Cellular homeostasis and repair in the mammalian liver

Abstract

The mammalian liver is one of the most regenerative tissues in the body, capable of fully recovering mass and function after a variety of injuries. This factor alone makes the liver unusual among mammalian tissues, but even more atypical is the widely held notion that the method of repair depends on the manner of injury. Specifically, the liver is believed to regenerate via replication of existing cells under certain conditions and via differentiation from specialized cells--so-called facultative stem cells--under others. Nevertheless, despite the liver's dramatic and unique regenerative response, the cellular and molecular features of liver homeostasis and regeneration are only now starting to come into relief. This review provides an overview of normal liver function and development and focuses on the evidence for and against various models of liver homeostasis and regeneration.

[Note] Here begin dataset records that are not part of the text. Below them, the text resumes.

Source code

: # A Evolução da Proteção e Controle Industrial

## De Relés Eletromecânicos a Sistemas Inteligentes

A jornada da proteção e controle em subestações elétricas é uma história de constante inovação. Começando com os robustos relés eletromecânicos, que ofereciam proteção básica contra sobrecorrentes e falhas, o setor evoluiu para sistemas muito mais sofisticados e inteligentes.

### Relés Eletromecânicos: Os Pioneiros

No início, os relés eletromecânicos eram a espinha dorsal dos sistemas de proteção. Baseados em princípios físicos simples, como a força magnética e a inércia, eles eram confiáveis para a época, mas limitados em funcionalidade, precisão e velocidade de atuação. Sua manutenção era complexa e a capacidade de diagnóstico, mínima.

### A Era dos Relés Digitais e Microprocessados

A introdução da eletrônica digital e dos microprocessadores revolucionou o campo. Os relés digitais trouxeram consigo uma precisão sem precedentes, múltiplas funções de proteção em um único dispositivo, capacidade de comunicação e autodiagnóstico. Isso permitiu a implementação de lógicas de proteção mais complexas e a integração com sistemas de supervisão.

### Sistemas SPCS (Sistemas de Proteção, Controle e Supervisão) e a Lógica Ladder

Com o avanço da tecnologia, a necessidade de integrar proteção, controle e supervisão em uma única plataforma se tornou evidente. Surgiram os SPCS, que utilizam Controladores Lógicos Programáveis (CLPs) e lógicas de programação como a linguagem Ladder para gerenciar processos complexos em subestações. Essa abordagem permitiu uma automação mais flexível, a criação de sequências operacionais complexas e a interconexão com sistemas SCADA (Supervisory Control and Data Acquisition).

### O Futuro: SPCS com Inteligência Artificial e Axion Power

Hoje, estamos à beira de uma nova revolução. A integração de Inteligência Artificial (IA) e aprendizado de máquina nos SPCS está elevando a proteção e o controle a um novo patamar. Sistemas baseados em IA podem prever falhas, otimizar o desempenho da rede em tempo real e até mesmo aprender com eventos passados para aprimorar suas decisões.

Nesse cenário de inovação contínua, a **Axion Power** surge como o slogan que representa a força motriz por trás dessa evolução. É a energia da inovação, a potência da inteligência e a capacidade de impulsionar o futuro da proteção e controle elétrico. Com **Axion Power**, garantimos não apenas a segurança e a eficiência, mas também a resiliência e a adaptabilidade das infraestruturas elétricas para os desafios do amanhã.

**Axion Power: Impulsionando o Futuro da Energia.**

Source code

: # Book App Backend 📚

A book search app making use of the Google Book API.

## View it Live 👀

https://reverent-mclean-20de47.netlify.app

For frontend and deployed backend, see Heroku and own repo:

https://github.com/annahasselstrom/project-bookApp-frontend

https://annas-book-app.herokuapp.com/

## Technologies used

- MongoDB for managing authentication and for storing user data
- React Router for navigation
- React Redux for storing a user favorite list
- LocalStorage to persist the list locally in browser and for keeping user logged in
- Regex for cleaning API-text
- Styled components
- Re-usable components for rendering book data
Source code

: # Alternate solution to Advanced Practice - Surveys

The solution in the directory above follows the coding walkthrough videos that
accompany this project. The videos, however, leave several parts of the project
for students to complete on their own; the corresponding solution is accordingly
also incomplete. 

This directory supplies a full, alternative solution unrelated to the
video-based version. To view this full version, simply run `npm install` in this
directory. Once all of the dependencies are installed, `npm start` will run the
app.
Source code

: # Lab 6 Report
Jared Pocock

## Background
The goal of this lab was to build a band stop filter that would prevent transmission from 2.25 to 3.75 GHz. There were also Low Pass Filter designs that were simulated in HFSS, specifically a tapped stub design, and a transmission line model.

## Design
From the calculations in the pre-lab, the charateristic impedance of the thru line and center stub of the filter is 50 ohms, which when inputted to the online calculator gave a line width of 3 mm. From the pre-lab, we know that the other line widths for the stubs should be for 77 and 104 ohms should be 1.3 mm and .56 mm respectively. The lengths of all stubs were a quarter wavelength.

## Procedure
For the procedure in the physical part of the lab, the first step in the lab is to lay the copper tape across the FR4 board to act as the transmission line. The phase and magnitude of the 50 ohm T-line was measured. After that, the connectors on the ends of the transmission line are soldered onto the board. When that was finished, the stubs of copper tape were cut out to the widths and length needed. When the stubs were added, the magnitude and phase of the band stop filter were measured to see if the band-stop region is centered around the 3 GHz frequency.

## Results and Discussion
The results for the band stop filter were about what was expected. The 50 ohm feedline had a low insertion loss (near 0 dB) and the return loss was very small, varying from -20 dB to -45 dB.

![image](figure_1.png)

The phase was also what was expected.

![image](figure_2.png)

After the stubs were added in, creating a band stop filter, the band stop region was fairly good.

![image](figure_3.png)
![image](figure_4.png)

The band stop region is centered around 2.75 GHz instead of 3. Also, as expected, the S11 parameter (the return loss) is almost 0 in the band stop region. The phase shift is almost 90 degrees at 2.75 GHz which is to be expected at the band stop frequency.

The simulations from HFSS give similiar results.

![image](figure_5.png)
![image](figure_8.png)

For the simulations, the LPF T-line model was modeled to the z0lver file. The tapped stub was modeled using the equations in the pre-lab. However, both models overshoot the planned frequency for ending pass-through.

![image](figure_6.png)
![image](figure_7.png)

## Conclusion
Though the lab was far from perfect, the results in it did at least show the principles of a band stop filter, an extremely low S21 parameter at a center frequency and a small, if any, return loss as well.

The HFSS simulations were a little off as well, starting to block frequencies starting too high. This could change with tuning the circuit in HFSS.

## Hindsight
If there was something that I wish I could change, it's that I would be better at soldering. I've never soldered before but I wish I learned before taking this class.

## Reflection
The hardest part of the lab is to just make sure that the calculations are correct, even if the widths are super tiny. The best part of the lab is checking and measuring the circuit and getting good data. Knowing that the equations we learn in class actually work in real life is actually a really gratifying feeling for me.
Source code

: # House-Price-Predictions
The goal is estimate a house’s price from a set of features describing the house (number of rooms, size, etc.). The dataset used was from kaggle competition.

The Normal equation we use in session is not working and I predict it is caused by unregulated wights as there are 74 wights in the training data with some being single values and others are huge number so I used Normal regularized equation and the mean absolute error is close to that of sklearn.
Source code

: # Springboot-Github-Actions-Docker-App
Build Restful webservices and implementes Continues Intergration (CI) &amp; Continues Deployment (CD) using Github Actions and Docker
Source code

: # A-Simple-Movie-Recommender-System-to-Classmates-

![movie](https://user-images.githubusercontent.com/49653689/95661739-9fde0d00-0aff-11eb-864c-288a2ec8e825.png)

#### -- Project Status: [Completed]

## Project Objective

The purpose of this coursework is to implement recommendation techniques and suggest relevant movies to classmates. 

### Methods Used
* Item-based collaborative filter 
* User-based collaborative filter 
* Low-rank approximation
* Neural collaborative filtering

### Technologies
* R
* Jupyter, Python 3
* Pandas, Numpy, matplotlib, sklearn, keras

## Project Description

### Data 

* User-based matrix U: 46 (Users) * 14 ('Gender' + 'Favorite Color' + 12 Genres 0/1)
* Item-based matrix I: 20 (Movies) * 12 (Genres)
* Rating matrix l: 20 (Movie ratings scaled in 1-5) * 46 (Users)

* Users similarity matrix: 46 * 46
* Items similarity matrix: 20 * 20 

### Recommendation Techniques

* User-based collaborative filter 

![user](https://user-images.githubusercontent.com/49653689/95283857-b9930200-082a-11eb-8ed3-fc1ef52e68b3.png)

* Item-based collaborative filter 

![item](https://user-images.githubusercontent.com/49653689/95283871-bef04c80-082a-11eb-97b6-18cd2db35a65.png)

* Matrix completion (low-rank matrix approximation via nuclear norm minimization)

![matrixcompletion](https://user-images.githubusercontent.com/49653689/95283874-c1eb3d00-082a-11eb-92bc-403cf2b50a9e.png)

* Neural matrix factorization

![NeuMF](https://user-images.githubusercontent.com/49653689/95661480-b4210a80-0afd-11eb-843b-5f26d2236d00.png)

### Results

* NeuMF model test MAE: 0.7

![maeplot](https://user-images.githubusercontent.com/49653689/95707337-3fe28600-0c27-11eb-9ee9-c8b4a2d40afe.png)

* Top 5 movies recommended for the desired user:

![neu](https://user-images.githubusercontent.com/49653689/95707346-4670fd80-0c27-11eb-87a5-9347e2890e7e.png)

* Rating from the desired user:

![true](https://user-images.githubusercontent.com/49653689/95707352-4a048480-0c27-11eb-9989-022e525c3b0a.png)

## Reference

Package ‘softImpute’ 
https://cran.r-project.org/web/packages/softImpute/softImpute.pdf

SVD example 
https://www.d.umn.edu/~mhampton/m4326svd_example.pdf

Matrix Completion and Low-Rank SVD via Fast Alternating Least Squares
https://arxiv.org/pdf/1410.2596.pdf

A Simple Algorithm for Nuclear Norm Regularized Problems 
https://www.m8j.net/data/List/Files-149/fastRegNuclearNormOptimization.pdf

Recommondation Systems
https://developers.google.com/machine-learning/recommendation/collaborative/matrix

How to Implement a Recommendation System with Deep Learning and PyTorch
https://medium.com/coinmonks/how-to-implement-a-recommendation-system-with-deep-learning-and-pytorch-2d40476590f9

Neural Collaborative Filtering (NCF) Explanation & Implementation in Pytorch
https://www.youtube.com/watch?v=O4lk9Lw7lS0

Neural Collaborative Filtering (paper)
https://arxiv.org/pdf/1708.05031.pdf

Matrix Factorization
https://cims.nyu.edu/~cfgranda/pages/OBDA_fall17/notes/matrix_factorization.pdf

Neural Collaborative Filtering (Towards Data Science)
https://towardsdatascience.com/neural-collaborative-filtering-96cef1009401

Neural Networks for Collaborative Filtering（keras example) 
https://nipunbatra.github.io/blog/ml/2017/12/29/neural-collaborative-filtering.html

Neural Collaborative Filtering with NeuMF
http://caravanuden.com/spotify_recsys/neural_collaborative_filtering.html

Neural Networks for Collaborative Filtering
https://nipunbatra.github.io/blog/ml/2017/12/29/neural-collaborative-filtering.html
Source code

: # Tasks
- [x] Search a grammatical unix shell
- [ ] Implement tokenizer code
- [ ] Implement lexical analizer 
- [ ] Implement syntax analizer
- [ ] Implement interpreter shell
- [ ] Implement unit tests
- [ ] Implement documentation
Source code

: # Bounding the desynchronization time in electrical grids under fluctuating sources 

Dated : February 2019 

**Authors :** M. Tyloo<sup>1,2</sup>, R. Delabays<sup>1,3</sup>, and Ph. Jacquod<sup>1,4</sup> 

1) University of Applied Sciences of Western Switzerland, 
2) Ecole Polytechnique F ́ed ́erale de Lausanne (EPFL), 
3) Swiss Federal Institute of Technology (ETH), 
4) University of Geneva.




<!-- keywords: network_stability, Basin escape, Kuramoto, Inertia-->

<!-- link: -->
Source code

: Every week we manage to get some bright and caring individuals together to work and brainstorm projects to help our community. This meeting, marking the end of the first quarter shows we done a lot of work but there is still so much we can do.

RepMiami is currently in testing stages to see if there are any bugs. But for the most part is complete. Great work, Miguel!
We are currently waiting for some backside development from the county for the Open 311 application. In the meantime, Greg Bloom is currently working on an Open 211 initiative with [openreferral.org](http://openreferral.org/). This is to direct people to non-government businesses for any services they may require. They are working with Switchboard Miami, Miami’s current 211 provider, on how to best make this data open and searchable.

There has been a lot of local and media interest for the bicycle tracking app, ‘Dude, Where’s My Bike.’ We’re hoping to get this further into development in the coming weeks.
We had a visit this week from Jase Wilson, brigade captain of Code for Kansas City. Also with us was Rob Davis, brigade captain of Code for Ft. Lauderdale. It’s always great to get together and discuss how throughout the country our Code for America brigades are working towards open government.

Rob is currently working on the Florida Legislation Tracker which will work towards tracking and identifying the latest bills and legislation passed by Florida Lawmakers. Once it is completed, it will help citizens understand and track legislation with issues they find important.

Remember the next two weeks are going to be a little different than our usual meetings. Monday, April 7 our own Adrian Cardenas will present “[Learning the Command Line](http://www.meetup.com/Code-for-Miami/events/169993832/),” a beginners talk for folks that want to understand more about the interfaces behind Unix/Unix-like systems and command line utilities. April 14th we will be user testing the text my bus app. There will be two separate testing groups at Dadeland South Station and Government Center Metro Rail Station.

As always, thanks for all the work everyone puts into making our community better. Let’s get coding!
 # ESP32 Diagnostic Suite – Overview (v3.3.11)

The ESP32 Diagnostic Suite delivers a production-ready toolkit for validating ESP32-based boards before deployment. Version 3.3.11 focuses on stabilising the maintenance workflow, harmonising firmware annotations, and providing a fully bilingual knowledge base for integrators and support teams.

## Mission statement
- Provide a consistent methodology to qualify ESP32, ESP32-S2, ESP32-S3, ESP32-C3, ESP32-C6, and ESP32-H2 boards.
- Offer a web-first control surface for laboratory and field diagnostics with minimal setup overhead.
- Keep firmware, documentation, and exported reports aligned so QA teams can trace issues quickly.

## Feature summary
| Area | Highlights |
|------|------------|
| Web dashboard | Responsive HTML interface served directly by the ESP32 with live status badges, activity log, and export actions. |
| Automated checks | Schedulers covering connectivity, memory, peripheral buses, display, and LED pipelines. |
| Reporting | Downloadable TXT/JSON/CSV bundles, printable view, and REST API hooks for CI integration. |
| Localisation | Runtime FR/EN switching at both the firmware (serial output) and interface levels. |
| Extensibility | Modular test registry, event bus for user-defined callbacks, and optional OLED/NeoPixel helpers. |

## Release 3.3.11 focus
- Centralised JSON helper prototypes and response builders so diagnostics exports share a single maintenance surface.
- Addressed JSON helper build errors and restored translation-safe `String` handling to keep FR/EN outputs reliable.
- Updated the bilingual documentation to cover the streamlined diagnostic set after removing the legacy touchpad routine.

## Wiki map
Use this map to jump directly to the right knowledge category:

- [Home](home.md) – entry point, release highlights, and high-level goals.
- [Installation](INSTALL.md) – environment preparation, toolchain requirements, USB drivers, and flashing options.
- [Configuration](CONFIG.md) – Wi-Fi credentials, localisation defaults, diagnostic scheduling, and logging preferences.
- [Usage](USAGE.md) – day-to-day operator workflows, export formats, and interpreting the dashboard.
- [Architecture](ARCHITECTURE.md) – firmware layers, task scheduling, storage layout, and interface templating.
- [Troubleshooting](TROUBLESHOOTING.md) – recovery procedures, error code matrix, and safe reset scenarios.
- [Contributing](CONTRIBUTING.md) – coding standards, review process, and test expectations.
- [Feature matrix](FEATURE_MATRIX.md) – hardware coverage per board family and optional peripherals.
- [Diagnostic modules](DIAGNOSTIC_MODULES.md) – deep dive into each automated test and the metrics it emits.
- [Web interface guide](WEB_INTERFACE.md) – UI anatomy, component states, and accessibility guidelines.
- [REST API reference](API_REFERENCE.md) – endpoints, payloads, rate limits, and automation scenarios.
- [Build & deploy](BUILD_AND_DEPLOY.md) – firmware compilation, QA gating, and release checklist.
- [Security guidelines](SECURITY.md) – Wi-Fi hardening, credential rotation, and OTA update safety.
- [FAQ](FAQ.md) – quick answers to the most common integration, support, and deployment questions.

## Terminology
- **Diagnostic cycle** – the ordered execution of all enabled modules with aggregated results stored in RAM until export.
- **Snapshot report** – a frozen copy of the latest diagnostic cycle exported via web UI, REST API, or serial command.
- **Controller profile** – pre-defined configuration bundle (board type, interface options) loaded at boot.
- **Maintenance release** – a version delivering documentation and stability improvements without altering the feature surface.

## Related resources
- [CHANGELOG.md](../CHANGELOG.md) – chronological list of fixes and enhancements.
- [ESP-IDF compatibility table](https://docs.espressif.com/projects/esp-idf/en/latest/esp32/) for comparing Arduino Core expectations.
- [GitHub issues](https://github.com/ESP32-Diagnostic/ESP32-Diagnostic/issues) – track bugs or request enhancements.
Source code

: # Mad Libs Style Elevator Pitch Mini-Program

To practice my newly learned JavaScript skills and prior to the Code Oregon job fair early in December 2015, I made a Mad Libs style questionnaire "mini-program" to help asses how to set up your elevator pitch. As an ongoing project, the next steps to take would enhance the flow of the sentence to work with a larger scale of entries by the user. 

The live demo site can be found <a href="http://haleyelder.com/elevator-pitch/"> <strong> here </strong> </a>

Keywords: cellular reprogramming; homeostasis; injury; liver regeneration.

Figure 1

The liver lobule. (a) The liver is composed largely of two endoderm-derived cell types—hepatocytes and biliary epithelial cells—that are organized into functional units known as lobules. Blood enters the lobule through branches of the PV and HA and exits through branches of the CV to be returned to the systemic circulation. Bile makes its way to the BD, which in turn drains into the intestine to aid in digestion. (b) Blood passes through the lobule in specialized vascular channels (sinusoids). Bile is handled separately and is secreted into thin channels (canaliculi) between hepatocytes that carry the bile through the lobule and into the BD. (c) There is countercurrent flow of blood and bile: Blood flows in a portal-to-central direction, whereas bile flows in a central-to-portal direction. (d) The lobule is divided into zones, with hepatocytes closest to the PV composing zone 1 and those closest to the CV composing zone 3. Hepatocytes in different zones have different sets of functions. Abbreviations: BD, bile duct; CV, central vein; HA, hepatic artery; PV, portal vein.

Figure 2

Use of lineage tracing to study cellular dynamics in liver regeneration. (a) (Left) Schematic view of a liver lobule, with a CV in the center and the portal tracts at the periphery. (Middle) An enlargement of a portal tract reveals the canal of Hering: a transitional zone between the canaliculi and the bile ducts that is asymmetrically lined by hepatocytes and BECs. (Right) Upon injury, ADCs (oval cells) emerge near the portal tracts. (b) In vivo Cre-based lineage tracing requires the use of a Cre-expressing genetic driver, which provides a means of marking cells in a specific manner, and a reporter, which allows for the detection of cells that have been marked as a result of Cre activity. In one iteration, a TM-inducible Cre (CreERT) becomes active only in the presence of the synthetic estrogen analog TM, allowing for labeling of cells (green) that have active CreERT transcription from the cell type–specific promoter employed. On the right are examples of the types of labeling that could be envisioned with a driver that permits labeling of hepatocytes with high efficiency (key, top) or with one that permits labeling of ADCs and BECs with medium efficiency (key, bottom). Abbreviations: ADC, atypical ductal cell; BEC, biliary epithelial cell; CV, central vein; HA, hepatic artery; pA, RNA polyadenylation signal; PV, portal vein; TM, tamoxifen; YFP, yellow fluorescent protein.